What you are asked to do ▸ Every record must come back exactly as given.

Material shown ▸
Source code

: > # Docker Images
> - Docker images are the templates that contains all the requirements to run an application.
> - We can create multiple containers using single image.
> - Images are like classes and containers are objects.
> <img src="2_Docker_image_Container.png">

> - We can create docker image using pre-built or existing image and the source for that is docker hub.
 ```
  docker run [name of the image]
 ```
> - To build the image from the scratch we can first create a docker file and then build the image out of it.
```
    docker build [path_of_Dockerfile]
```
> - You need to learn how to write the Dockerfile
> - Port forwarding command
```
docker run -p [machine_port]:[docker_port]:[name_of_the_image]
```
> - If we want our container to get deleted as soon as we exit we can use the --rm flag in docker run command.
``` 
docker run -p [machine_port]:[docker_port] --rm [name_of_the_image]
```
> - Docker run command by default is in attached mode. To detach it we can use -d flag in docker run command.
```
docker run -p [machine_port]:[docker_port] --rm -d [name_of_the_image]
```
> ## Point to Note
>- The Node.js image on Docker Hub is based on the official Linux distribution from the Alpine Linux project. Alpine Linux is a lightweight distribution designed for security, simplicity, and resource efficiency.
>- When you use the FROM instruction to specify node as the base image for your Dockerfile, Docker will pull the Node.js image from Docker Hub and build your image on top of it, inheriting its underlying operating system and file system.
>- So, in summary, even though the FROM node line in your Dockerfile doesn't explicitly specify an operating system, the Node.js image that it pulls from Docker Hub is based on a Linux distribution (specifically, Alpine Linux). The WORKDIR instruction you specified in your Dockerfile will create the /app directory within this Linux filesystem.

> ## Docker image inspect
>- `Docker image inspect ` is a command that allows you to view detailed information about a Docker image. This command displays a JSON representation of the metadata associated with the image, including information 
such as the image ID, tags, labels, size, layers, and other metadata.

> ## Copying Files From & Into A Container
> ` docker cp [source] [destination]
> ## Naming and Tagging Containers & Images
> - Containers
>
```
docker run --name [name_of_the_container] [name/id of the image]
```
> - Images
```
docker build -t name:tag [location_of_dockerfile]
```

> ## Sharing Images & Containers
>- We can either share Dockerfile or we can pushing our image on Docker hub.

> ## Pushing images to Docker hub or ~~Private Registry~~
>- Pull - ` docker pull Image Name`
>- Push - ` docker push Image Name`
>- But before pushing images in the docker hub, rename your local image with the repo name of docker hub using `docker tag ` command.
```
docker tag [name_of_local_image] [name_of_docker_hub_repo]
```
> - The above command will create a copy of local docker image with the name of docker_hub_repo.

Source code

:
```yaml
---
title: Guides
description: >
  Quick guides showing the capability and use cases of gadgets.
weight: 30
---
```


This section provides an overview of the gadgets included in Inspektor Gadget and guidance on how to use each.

Response box ▸
Source code

: > # Docker Images
> - Docker images are the templates that contains all the requirements to run an application.
> - We can create multiple containers using single image.
> - Images are like classes and containers are objects.
> <img src="2_Docker_image_Container.png">

> - We can create docker image using pre-built or existing image and the source for that is docker hub.
 ```
  docker run [name of the image]
 ```
> - To build the image from the scratch we can first create a docker file and then build the image out of it.
```
    docker build [path_of_Dockerfile]
```
> - You need to learn how to write the Dockerfile
> - Port forwarding command
```
docker run -p [machine_port]:[docker_port]:[name_of_the_image]
```
> - If we want our container to get deleted as soon as we exit we can use the --rm flag in docker run command.
``` 
docker run -p [machine_port]:[docker_port] --rm [name_of_the_image]
```
> - Docker run command by default is in attached mode. To detach it we can use -d flag in docker run command.
```
docker run -p [machine_port]:[docker_port] --rm -d [name_of_the_image]
```
> ## Point to Note
>- The Node.js image on Docker Hub is based on the official Linux distribution from the Alpine Linux project. Alpine Linux is a lightweight distribution designed for security, simplicity, and resource efficiency.
>- When you use the FROM instruction to specify node as the base image for your Dockerfile, Docker will pull the Node.js image from Docker Hub and build your image on top of it, inheriting its underlying operating system and file system.
>- So, in summary, even though the FROM node line in your Dockerfile doesn't explicitly specify an operating system, the Node.js image that it pulls from Docker Hub is based on a Linux distribution (specifically, Alpine Linux). The WORKDIR instruction you specified in your Dockerfile will create the /app directory within this Linux filesystem.

> ## Docker image inspect
>- `Docker image inspect ` is a command that allows you to view detailed information about a Docker image. This command displays a JSON representation of the metadata associated with the image, including information 
such as the image ID, tags, labels, size, layers, and other metadata.

> ## Copying Files From & Into A Container
> ` docker cp [source] [destination]
> ## Naming and Tagging Containers & Images
> - Containers
>
```
docker run --name [name_of_the_container] [name/id of the image]
```
> - Images
```
docker build -t name:tag [location_of_dockerfile]
```

> ## Sharing Images & Containers
>- We can either share Dockerfile or we can pushing our image on Docker hub.

> ## Pushing images to Docker hub or ~~Private Registry~~
>- Pull - ` docker pull Image Name`
>- Push - ` docker push Image Name`
>- But before pushing images in the docker hub, rename your local image with the repo name of docker hub using `docker tag ` command.
```
docker tag [name_of_local_image] [name_of_docker_hub_repo]
```
> - The above command will create a copy of local docker image with the name of docker_hub_repo.

Source code

:
```yaml
---
title: Guides
description: >
  Quick guides showing the capability and use cases of gadgets.
weight: 30
---
```


This section provides an overview of the gadgets included in Inspektor Gadget and guidance on how to use each.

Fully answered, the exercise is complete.